Ja, ik heb enkele dagen geleden nog telefoon gekregen van Maxima. We hebben haar gekleed voor een zevendaagse handelsmissie naar Azië, en ze belde om te zeggen dat het goed verlopen is, en om het team te bedanken. Zo vriendelijk, zeker nu, met alle aandacht die ze krijgt omdat ze koningin wordt. Dat gezegd zijnde, ik behandel al mijn klanten met hetzelfde respect. Elke klant is koning hier. Dat hoort ook bij een couturehuis. Het is niet te vergelijken met een gewone winkel, waar je iets uit de rekken neemt. Als mensen in het salon bediend worden, moet het gevoel van luxe hen doen dromen. In service en maatwerk kunnen we het verschil blijven maken met de concurrenten.

Is couture nog van deze tijd ?

Dat denk ik wel. Ons couturesalon loopt toch goed. De tijden zijn natuurlijk veranderd : vroeger waren er veel meer salons en naaiateliers op de Louizalaan waar mensen hun kleren konden laten maken. Dat mocht ook gerust wat kosten : men kocht maar twee stukken per jaar, nu zijn dat er gemiddeld dertig.

ALLES KAN BETER

In interviews hebt u het vaak over uw West-Vlaamse roots. Hoe hebben die u gevormd ?

Ik ben eerst een Belg, en dan een echte West-Vlaming. Dat zal er nooit uit gaan, ook al woon ik al dertig jaar in Brussel. Ik spreek zelfs beter West-Vlaams dan algemeen Nederlands. Mijn ouders zijn van Ieper en hebben me opgevoed in het dialect. Ze hebben me ook geleerd wat hard werken is. Toeken tot je erbij neervalt. En altijd weer kritisch zijn voor jezelf. Alles wat ik doe, had volgens mij beter gekund. Zelfs als de klanten tevreden zijn, zie ik punten die we anders hadden kunnen doen. Anders ga je niet vooruit. Ik heb met de jaren wel geleerd om ermee om te gaan, want nooit tevreden zijn werkt soms averechts voor de creativiteit. Het is zoals Yves Saint Laurent zei : ‘De dag dat je je collectie goed vindt, moet je stoppen, want dan stopt de creativiteit.’

U neemt al tien jaar deel aan het Spullenhulpdefilé. Voedt dat uw creativiteit ?
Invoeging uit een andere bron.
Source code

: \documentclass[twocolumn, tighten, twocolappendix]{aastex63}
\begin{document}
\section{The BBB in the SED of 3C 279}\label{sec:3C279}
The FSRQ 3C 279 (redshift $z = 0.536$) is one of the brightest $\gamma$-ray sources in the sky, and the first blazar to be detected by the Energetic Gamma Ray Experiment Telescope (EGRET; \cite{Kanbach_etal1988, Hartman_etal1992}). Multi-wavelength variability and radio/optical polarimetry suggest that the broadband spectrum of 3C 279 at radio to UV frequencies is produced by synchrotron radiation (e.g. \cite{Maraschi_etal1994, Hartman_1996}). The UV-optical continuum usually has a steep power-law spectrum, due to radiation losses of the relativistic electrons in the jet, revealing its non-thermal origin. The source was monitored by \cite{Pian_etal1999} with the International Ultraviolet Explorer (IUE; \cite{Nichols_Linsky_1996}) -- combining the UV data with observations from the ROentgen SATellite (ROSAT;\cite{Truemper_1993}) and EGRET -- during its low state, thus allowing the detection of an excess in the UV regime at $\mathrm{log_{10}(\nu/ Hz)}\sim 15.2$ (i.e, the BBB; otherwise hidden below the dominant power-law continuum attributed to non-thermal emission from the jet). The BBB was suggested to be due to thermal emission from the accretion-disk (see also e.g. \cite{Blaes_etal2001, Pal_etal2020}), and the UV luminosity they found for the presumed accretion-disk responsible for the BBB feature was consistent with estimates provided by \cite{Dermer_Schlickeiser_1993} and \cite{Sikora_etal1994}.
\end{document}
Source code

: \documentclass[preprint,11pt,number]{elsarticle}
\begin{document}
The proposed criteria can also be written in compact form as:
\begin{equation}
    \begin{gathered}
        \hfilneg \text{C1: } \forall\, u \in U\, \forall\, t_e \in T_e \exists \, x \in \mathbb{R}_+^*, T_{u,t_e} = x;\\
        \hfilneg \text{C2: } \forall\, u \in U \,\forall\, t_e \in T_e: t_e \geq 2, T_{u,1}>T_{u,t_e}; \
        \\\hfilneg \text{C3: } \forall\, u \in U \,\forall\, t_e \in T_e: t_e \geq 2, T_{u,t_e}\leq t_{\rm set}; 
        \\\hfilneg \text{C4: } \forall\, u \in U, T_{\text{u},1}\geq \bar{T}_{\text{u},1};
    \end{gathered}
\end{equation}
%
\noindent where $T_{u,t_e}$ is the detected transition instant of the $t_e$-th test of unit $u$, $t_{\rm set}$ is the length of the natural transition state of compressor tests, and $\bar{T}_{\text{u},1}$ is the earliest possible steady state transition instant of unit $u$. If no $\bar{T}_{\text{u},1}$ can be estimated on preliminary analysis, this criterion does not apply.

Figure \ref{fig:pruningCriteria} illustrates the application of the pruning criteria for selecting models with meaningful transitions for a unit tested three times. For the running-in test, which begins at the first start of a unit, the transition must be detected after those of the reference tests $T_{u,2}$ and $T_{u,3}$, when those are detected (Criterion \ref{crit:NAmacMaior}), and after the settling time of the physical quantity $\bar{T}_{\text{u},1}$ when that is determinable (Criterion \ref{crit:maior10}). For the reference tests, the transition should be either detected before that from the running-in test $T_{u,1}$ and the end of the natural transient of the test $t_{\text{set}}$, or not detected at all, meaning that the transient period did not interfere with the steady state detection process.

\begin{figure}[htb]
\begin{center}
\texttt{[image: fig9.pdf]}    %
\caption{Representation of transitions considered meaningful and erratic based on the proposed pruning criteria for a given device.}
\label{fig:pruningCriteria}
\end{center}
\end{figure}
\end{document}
Absoluut. Het is veel gemakkelijker om van een stuk stof te vertrekken dan van een hoop kleren die op tafel ligt. Het duurt even voor we beslist hebben wat we gaan verwerken en hoe we dat zullen aanpakken. Maar het is plezant om dat één keer per jaar samen met het hele atelier te doen. Bovendien kunnen we een kledingstuk een tweede leven geven, iemand gelukkig maken en centen opbrengen voor het goede doel. Het past ook mooi in de tijdgeest : mode is nu toegankelijk voor iedereen. En tegen een goede prijs. Zelfs het koningshuis hergebruikt zijn kledij en combineert kleding van betaalbare ketens (Mathilde is gespot in een jurk van Zara, EDW) met duurdere stukken. Het is een trend.

Wie heeft, behalve uzelf, Natan mee groot gemaakt ?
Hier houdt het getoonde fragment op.